Solche – vielfach in markantem handschriftlichem Duktus verfassten
– Selbstzeugnisse, die heute im Ursulinen-Koster Dorsten aufbewahrt
werden, stehen im Mittelpunkt der Präsentation im Institut für Stadtgeschichte. In einer Vitrinenausstellung soll eine Auswahl aussagekräftiger
Schriftstücke eine sinnvolle Ergänzung zu ihrer künstlerischen Auseinandersetzung mit dem Thema Bergbau bieten, das mit einer Auswahl von
besonders eindrucksvollen Zeichnungen ebenfalls umfänglich vertreten ist.
„Kitsch. Mein ganzes Leben von der Angst vor dem Kitsch geprägt.

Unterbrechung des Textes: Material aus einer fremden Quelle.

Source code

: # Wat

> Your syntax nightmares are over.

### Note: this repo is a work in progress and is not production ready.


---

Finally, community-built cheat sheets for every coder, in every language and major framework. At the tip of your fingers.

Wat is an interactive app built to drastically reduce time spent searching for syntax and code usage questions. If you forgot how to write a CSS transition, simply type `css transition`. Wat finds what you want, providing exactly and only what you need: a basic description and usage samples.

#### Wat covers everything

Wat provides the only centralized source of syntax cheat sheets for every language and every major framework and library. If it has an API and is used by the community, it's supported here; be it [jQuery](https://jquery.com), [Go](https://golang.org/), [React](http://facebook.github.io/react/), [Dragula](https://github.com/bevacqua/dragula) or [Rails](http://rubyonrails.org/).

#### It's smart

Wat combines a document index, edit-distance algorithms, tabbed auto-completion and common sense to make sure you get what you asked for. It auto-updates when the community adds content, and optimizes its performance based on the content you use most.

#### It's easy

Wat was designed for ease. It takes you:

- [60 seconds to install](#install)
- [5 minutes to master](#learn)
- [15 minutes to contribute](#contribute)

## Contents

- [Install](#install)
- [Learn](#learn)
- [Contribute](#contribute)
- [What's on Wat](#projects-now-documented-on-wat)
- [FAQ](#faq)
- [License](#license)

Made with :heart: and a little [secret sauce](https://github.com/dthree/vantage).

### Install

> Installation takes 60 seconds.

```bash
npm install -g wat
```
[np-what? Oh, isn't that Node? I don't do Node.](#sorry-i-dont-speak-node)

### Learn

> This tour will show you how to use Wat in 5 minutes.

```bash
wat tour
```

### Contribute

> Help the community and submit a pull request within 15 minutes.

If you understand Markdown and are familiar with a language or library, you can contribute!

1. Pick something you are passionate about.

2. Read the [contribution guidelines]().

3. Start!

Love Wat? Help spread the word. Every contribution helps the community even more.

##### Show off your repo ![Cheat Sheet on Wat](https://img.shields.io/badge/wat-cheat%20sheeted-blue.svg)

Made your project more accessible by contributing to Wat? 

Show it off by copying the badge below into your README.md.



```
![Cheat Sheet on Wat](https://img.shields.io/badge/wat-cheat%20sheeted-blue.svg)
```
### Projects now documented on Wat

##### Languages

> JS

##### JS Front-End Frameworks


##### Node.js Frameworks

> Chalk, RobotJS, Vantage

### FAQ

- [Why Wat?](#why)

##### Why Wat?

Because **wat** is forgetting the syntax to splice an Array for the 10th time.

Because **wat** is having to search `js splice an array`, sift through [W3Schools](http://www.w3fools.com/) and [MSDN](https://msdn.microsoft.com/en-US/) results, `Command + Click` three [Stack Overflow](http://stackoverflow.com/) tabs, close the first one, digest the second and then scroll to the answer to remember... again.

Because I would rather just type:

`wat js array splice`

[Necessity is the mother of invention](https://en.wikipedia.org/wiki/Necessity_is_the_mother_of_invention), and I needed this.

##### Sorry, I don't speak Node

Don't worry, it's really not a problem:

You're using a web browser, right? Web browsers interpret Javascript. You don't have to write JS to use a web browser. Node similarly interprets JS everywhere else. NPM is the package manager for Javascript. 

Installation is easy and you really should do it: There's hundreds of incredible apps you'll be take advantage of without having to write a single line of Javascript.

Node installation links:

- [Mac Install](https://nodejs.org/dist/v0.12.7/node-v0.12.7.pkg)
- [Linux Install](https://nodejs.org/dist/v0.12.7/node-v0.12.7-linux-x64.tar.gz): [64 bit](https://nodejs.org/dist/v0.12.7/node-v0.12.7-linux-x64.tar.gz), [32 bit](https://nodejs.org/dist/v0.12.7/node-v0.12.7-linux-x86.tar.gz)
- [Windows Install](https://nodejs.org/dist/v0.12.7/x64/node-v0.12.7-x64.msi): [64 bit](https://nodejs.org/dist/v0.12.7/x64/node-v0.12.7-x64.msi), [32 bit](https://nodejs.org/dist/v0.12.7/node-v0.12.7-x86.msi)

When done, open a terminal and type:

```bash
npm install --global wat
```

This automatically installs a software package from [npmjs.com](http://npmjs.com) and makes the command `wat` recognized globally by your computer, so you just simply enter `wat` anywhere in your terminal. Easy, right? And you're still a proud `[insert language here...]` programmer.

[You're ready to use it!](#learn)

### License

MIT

Genau gesagt vom 16. Jahr an, wo die Neigung zum Süsslichen sichtbar
wurde. … Die Kunst ist ja ein Kampf und Ringen mit dem Material, man
kann nicht einhalten, … und plötzlich ist durch den letzten Strich eine
Versöhnung erfolgt.“ So äußert sich Tisa von der Schulenburg im Jahre
1999. Sie stellt die Frage nach der angemessenen Form für ihr moralisches Anliegen, künstlerisch die „wirklichen Verhältnisse“ zu zeigen, die
„Ausrichtung auf das Soziale“. „Mit diesem Willen zum Thema verhalte
ich mich abwehrend zum l’art pour l’art …“ sagt sie. Sie wollte heraus
aus dem „Elfenbeinturm“, was für sie auch die Ablehnung der modernen Kunst bedeutete, z. B. die Ungegenständlichkeit des Informels der
1950er Jahre. Es geht ihr nicht um ästhetische Vielschichtigkeit, sondern
um motivische Eindeutigkeit. Das Leiden des Menschen darzustellen,
ohne zu ästhetisieren, das ist ihr Anspruch und zugleich der Grundkonflikt, den Tisa in ihrem künstlerischen Werk ausgetragen hat, indem sie
sich auf die Seite des kritischen Inhalts schlägt. Sie steht damit in der
Tradition einer Käthe Kollwitz oder eines Ernst Barlachs.
Wenn man die Lebensleistung der Tisa Schulenburg nicht lediglich als
antimodernen Reflex verstehen will, kann die Schlussfolgerung nur sein,
Kunst und Leben, Schicksal und Engagement, Form und Inhalt als ein
Ganzes zu sehen. Tisas Kunst erhält ihre Bedeutung durch etwas sehr
Allgemeines, das über der Kunst steht. Es ist der Ethos des Mitleids und
es ist der Glaube. Daraus entspringt ein eigenes, sehr ehrliches Pathos.